Live News

Babita Thannoo : «Que les bourreaux quittent le toit familial et non les femmes battues»

Babita Thannoo, députée de ReA. Anushka Virahsawmy, directrice de Gender Links.

À Maurice, les violences envers les femmes restent préoccupantes. Alors que le monde célèbre, ce mardi 25 novembre, la Journée  internationale pour l’élimination de la violence à l’égard des femmes, députées, ONG et acteurs sociaux insistent sur l’importance de la prévention, de la résilience et de l’accompagnement des victimes. Ils soulignent aussi les limites légales et les difficultés liées au départ du foyer familial.

Pour Babita Thannoo, députée de Rezistans ek Alternativ (ReA), lorsque les violences domestiques à l’encontre des femmes sont avérées, ce sont les bourreaux qui doivent quitter le toit familial, et non les victimes. Son analyse intervient à l’occasion de la Journée internationale pour l’élimination de la violence à l’égard des femmes, qui sera célébrée le mardi 25 novembre.

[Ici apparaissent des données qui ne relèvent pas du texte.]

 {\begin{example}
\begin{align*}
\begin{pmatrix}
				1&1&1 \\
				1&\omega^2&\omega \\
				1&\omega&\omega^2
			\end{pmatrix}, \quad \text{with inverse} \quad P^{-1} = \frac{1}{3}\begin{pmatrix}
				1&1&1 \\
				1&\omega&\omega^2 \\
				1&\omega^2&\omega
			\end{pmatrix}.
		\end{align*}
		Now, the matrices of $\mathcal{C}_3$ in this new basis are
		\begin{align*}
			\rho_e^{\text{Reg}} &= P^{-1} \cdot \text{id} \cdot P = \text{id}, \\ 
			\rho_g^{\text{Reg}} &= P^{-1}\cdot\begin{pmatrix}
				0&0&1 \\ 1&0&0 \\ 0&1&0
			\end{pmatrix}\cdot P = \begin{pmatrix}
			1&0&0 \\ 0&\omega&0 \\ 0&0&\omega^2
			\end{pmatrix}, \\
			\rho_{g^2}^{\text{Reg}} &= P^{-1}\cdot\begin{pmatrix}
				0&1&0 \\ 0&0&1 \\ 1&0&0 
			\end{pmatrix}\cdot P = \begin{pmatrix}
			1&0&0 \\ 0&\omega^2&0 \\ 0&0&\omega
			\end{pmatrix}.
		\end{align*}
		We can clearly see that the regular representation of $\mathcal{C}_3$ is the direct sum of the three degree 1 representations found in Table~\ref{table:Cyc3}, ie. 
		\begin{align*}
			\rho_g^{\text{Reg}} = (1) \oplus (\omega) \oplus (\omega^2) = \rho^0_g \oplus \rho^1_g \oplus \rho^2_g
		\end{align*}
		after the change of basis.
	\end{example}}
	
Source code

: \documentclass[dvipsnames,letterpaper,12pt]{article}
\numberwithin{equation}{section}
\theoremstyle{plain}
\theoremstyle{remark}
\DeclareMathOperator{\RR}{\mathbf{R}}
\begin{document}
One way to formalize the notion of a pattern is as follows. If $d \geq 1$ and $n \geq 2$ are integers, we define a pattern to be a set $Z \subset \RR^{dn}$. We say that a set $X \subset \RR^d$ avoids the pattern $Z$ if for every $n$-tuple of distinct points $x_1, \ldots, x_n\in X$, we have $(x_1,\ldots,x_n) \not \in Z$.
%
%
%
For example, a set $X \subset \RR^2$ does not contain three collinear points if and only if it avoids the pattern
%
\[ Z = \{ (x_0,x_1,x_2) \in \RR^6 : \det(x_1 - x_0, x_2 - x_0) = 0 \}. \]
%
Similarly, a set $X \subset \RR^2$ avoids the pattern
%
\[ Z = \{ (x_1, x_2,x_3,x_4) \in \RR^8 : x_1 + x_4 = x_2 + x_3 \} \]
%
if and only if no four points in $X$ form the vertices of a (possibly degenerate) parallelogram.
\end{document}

Dans le sillage du lancement, ce lundi 24 novembre, de la campagne du ministère de la Femme sous le thème « Fam, to pa zis enn viktim, to enn sanzman », la députée porte un regard sans complaisance sur une problématique de plus en plus récurrente à Maurice. Pour Babita Thannoo, cette initiative est « un vibrant appel à la résilience et à la transformation de ces victimes afin qu’elles ne soient plus définies par les violences subies, mais par leur capacité à se tenir debout ».

« Il y a une recrudescence de violences envers les femmes et le gouvernement se pose des questions. Au sein du Gender Caucus, une émanation du Parlement, nous menons une lutte pour contrer cette problématique sociétale », souligne la députée. Selon elle, l’une des causes de ces violences découle du capitalisme et de son impact sur les familles, soulignant la nécessité de repenser les indicateurs sociaux. « Le bien-être d’une société ne se mesure pas par le Produit intérieur brut (PIB), mais par un indice du bonheur et de la capacité à se sentir bien dans sa peau », ajoute-t-elle.

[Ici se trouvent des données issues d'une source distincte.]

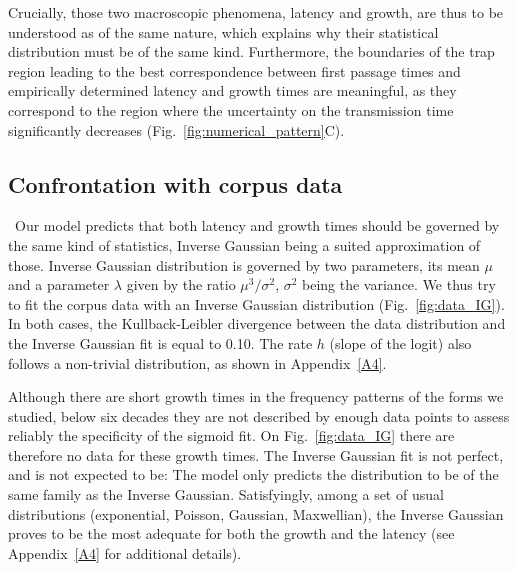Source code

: \documentclass[12pt,twocolumn,amsmath,amssymb,aps,longbibliography]{revtex4-1}  %
\begin{document}
Crucially, those two macroscopic phenomena, latency and growth, are thus to be understood as of the same nature, which explains why their statistical distribution must be of the same kind. Furthermore, the boundaries of the trap region leading to the best correspondence between first passage times and empirically determined latency and growth times are meaningful, as they correspond to the region where the uncertainty on the transmission time significantly decreases (Fig.~\ref{fig:numerical_pattern}C). 

\subsection*{Confrontation with corpus data}
\ Our model predicts that both latency and growth times should be governed by the same kind of statistics, Inverse Gaussian being a suited approximation of those. Inverse Gaussian distribution is governed by two parameters, its mean $\mu$ and a parameter $\lambda$ given by the ratio $\mu^3 / \sigma^2$, $\sigma^2$ being the variance. We thus try to fit the corpus data with an Inverse Gaussian distribution (Fig.~\ref{fig:data_IG}). In both cases, the Kullback-Leibler divergence between the data distribution and the Inverse Gaussian fit is equal to 0.10. The rate $h$ (slope of the logit) also follows a non-trivial distribution, as shown in Appendix~\ref{A4}.

\begin{figure*}[!tbp]
\caption{\small Inverse Gaussian fit of the latency times $T_L$ (left) and the growth times $w$ (right), extracted from corpus data. Data points are shown by blue dots, the Inverse Gaussian fit being represented as a full red curve with star-shaped marks. The dashed red lines represent the standard deviation from the model. We detail in Materials \& Methods how we extracted these growth times and latency times from corpus data.}
\label{fig:data_IG}
\end{figure*}

Although there are short growth times in the frequency patterns of the forms we studied, below six decades they are not described by enough data points to assess reliably the specificity of the sigmoid fit. On Fig.~\ref{fig:data_IG} there are therefore no data for these growth times. The Inverse Gaussian fit is not perfect, and is not expected to be: The model only predicts the distribution to be of the same family as the Inverse Gaussian. Satisfyingly, among a set of usual distributions (exponential, Poisson, Gaussian, Maxwellian), the Inverse Gaussian proves to be the most adequate for both the growth and the latency (see Appendix~\ref{A4} for additional details).
\end{document}

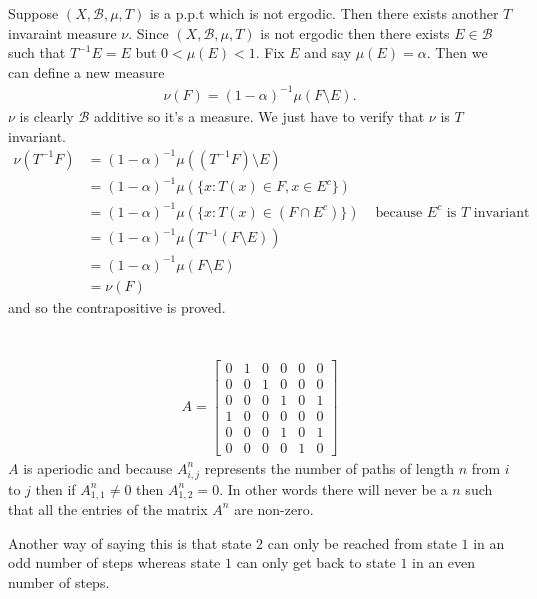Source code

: \documentclass{unswmaths}
\begin{document}
Suppose $ (X, \mathcal{B}, \mu, T) $ is a p.p.t which is not ergodic. Then there exists another $ T $ invaraint measure $ \nu $. Since $ (X, \mathcal{B}, \mu, T) $ is not ergodic then there exists $ E \in \mathcal{B} $ such that
$ T^{-1} E = E $ but $ 0 < \mu(E) < 1 $. Fix $ E $ and say $ \mu(E) = \alpha $. Then we can define a new measure
\begin{align*}
    \nu(F) = (1-\alpha)^{-1} \mu(F \setminus E).
\end{align*}
$ \nu $ is clearly $ \mathcal{B} $ additive so it's a measure. We just have to verify that $ \nu $ is $ T $ invariant. 
\begin{align*}
    \nu(T^{-1} F) &= (1-\alpha)^{-1} \mu((T^{-1} F) \setminus E) \\
        &= (1-\alpha)^{-1} \mu(\{ x : T(x) \in F, x \in E^c \}) \\
        &= (1-\alpha)^{-1} \mu(\{ x : T(x) \in (F \cap E^c) \}) & \text{ because }  E^c \text{ is } T \text{ invariant } \\
        &= (1-\alpha)^{-1} \mu(T^{-1} (F \setminus E)) \\
        &= (1-\alpha)^{-1} \mu(F \setminus E) \\
        &= \nu(F)
\end{align*}
and so the contrapositive is proved.

\section{}
\begin{align*}
    A = \left[ 
        \begin{array}{cccccc}
            0 & 1 & 0 & 0 & 0 & 0 \\
            0 & 0 & 1 & 0 & 0 & 0 \\
            0 & 0 & 0 & 1 & 0 & 1 \\
            1 & 0 & 0 & 0 & 0 & 0 \\
            0 & 0 & 0 & 1 & 0 & 1 \\
            0 & 0 & 0 & 0 & 1 & 0 
        \end{array}
    \right]
\end{align*}
$ A $ is aperiodic and because $ A^n_{i,j} $ represents the number of paths of length $ n $ from $ i $ to $ j $ then
if $ A^{n}_{1,1} \neq 0 $ then $ A^n_{1,2} = 0 $. In other words there will never be a $ n $ such that all the entries of the matrix $ A^n $ are non-zero. 

Another way of saying this is that state $ 2 $ can only be reached from state $ 1 $ in an odd number of steps whereas state $ 1 $ can only get back to state $ 1 $ in an even number of steps.
\end{document}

Pour la députée, « l’accent doit être mis sur les moyens de se sentir bien dans sa peau. L’objectif n’est pas d’accumuler la richesse, mais de valoriser des indices sociaux comme la santé, l’entraide et l’éducation ».
Babita Thannoo plaide également pour lever les tabous et veiller à l’application des lois existantes, comme le Tenancy Order, qui garantit le droit légal d’occuper son logement en cas de violences domestiques, ou l’Occupancy Order. « Trop souvent, ces lois ne sont pas appliquées, car les dossiers sont mal ficelés par la police et les magistrats se basent sur le contenu pour trancher. Il faut militer pour que ce soient les hommes, les bourreaux, qui quittent le foyer et non les femmes battues, car une femme hors de son logement peine à tout reconstruire, surtout financièrement ».

Le projet de loi vise l’inclusivité et entend renforcer la protection des femmes battues.

La députée rappelle que le Bhoutan, pays enclavé au cœur de l’Himalaya entre l’Inde et la Chine, est reconnu pour sa culture singulière et sa politique axée sur le « Bonheur National Brut » (BNB) plutôt que sur le PIB. Contrairement aux pays nordiques, dont le bien‑être repose essentiellement sur la richesse, le Bhoutan privilégie d’autres facteurs, notamment l’écologie et le bouddhisme.

Gender Links : le shelter n’est pas la solution

Anushka Virahsawmy, directrice de l’ONG Gender Links, accueille le Domestic Abuse Bill, porté par la ministre de la Femme : « Au nom de toutes les ONG qui militent pour les femmes victimes de violences, je remercie la ministre Ariane Navarre‑Marie pour sa compréhension de cette problématique. Le projet de loi vise l’inclusivité et entend renforcer la protection des femmes battues. »

Elle souligne toutefois que, malgré un taux de réussite de 82 % à Gender Links, un shelter comme Safe Heaven, qui accueille une trentaine de femmes et leurs enfants, n’est pas une solution définitive : « C’est un palliatif, une étape intermédiaire pour permettre aux victimes de se reconstruire avant de reprendre le contrôle de leur vie. »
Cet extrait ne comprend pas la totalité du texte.